The art of great billboards
People often ask Steve Krug: ”what’s the most important thing I should so if I want to make sure my Web site is easy to use?” The answer is simple, he says. It’s not “nothing important should ever be more than two clicks away,” or “speak the user’s language,” or even “be consistent.” He says, it is: “don’t make me think!” This means that as far as is humanly possible, the user should “get it” – what it is and how to use it – without expending any effort thinking about it. It should be so self-evident, that your neighbor, who has no interest in the subject of your site, could look at it and know what is happening. When you’re creating a site, your job is to get rid of the question marks.
There are all kinds of things that could make us stop and think unnecessarily on a Web page. One example of things that make us think, that a lot of people would like to try, are cute or clever names. If you hear that a company is hiring, and want to look for the open positions, you go to their Web site and see these banners: a) Jobs, b) Employment opportunities, or c) Job-o-rama. All of these are options, but some require far less thinking, because they are very obvious to the user.
When it comes to Web pages, it’s better to do things like most people do things. The user always looks for certain things in certain places, and if it’s not there, they will be confused. When they think something should be somewhere, and it’s not, they think the site doesn’t work properly, or is troublesome to use. They have to think, and that is not a good thing.

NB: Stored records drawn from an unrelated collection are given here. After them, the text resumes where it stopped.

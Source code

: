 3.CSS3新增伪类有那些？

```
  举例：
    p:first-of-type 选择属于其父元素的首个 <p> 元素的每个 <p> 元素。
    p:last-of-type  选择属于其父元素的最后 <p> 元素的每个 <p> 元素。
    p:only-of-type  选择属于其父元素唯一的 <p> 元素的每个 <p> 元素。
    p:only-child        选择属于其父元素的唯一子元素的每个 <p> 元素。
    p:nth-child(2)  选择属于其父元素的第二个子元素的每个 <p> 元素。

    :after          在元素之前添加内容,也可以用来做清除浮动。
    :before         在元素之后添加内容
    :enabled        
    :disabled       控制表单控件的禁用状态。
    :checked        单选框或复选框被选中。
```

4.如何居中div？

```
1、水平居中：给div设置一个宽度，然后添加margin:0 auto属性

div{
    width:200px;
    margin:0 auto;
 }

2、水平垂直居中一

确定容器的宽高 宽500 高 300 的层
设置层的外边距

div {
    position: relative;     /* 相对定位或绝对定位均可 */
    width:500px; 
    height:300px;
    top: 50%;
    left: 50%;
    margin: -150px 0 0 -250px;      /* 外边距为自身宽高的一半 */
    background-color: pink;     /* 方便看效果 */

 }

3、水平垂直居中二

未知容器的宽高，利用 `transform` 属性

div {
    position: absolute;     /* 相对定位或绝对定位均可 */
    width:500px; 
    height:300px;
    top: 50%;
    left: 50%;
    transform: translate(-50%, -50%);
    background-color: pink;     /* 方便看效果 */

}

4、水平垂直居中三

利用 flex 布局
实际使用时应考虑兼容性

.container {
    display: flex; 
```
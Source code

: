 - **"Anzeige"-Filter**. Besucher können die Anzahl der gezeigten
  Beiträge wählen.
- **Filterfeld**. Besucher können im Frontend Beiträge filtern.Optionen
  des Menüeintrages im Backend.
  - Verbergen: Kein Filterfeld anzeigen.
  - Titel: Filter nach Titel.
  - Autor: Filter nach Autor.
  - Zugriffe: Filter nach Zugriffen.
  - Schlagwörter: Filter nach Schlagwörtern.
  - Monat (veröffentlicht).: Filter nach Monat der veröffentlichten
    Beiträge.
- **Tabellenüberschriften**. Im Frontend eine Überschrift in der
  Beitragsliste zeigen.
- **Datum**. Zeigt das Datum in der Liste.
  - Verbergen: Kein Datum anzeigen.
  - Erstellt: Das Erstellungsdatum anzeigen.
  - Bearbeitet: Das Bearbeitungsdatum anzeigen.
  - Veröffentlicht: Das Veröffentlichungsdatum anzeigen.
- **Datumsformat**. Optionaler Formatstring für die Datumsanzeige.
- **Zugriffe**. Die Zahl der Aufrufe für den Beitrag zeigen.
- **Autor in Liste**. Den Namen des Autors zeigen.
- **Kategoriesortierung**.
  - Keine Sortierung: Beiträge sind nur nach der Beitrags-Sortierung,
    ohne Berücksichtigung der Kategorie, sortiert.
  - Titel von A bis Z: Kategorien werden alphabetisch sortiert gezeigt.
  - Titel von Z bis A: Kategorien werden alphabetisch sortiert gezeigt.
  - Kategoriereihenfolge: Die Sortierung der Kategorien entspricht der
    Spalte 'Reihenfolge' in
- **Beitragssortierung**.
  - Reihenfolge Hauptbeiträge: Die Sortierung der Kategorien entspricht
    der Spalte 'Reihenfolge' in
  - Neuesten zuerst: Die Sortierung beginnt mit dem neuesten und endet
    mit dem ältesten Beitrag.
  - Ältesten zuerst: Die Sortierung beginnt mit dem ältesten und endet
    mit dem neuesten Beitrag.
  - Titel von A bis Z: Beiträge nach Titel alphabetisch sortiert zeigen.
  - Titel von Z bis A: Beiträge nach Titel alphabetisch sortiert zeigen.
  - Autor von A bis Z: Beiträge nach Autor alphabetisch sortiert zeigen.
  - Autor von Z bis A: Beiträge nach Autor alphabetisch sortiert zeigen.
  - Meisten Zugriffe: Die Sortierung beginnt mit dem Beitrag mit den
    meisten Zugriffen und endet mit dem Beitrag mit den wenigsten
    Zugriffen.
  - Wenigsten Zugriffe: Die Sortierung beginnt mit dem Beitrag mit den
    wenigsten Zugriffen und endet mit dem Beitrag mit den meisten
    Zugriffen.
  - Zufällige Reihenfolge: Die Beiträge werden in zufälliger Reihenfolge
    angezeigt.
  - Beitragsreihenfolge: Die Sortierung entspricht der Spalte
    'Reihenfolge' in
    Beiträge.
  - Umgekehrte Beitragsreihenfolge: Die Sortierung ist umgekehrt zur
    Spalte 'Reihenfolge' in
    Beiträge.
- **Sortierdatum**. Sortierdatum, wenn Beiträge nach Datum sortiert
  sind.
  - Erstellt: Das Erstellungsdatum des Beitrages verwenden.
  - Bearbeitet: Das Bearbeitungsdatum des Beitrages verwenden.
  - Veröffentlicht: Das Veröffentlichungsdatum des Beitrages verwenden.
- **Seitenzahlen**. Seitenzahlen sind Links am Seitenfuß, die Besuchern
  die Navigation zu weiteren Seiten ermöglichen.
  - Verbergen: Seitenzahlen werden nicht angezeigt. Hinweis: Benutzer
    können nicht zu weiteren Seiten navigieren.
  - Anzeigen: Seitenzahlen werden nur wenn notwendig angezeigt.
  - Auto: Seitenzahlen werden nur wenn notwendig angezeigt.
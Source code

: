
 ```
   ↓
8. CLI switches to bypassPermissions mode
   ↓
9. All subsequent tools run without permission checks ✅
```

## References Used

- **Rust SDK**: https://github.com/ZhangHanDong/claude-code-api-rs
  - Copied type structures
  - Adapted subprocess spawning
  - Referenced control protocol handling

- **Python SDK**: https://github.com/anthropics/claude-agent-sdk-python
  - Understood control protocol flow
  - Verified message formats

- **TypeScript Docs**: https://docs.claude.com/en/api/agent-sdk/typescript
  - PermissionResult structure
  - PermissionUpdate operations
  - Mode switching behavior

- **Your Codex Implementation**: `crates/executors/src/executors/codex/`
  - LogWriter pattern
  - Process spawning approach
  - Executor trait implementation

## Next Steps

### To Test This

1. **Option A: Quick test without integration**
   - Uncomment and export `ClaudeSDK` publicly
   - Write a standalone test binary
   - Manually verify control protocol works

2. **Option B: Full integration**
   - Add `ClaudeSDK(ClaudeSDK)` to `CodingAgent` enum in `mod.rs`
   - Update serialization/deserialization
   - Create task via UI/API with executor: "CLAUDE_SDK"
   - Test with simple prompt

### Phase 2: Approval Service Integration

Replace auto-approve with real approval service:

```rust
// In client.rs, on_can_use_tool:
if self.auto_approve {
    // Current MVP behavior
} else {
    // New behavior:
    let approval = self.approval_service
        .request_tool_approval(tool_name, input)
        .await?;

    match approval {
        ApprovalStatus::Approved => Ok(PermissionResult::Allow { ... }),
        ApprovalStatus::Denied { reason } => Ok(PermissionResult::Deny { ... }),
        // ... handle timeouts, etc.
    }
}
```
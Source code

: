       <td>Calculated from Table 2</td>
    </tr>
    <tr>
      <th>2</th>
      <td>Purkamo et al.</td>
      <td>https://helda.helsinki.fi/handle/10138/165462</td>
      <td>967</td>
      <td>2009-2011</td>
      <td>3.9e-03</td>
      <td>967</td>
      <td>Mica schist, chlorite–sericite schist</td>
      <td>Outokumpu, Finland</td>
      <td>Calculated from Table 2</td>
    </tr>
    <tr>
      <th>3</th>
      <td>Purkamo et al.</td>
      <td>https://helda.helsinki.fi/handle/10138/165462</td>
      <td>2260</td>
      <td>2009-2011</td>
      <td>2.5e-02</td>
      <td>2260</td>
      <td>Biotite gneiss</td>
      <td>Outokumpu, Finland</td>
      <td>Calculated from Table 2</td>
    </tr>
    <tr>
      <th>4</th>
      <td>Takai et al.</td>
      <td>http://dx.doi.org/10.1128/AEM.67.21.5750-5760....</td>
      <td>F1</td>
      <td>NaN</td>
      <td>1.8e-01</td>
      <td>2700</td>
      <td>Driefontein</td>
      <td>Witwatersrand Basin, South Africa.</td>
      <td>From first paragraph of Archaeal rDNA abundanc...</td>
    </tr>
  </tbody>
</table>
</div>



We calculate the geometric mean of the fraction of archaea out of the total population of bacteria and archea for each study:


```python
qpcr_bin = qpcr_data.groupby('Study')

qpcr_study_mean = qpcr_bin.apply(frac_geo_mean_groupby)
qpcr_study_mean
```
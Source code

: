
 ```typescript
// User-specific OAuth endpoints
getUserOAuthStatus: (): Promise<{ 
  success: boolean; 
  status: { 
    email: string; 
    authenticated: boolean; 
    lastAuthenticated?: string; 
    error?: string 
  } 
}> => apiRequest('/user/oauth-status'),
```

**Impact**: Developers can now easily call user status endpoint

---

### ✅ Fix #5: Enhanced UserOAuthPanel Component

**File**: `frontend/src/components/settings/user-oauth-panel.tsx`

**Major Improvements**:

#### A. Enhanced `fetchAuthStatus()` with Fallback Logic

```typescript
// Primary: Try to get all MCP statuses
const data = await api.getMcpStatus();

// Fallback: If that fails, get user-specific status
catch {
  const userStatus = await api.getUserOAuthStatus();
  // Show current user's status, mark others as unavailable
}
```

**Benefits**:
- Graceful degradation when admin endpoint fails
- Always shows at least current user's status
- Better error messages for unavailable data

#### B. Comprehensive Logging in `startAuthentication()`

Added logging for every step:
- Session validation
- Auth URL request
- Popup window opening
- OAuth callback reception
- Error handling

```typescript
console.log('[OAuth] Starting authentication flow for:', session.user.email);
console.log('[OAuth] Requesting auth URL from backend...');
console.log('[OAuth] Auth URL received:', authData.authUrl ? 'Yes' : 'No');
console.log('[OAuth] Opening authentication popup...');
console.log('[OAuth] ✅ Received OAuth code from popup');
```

There is a huge difference in how we think people use Web sites, and how they actually use them. We often think, that people care to browse through different pages and read our finely crafted text, or go through different options before deciding which link to click. What they actually do is, glance at each new page, scan some of the text, and click on the first link that catches their interest or vaguely resembles the thing they’re looking for. There are usually large parts of the page that they don’t even look at. It’s almost like we’ve created the perfect piece of literature for the user to read, but the reality to the user is, that your piece of art is a billboard going by 120 kilometers per hour.
Because there is a difference in what designers build and what users see, you can think of these three points, as you’re building your site. This is just the beginning, but one nonetheless.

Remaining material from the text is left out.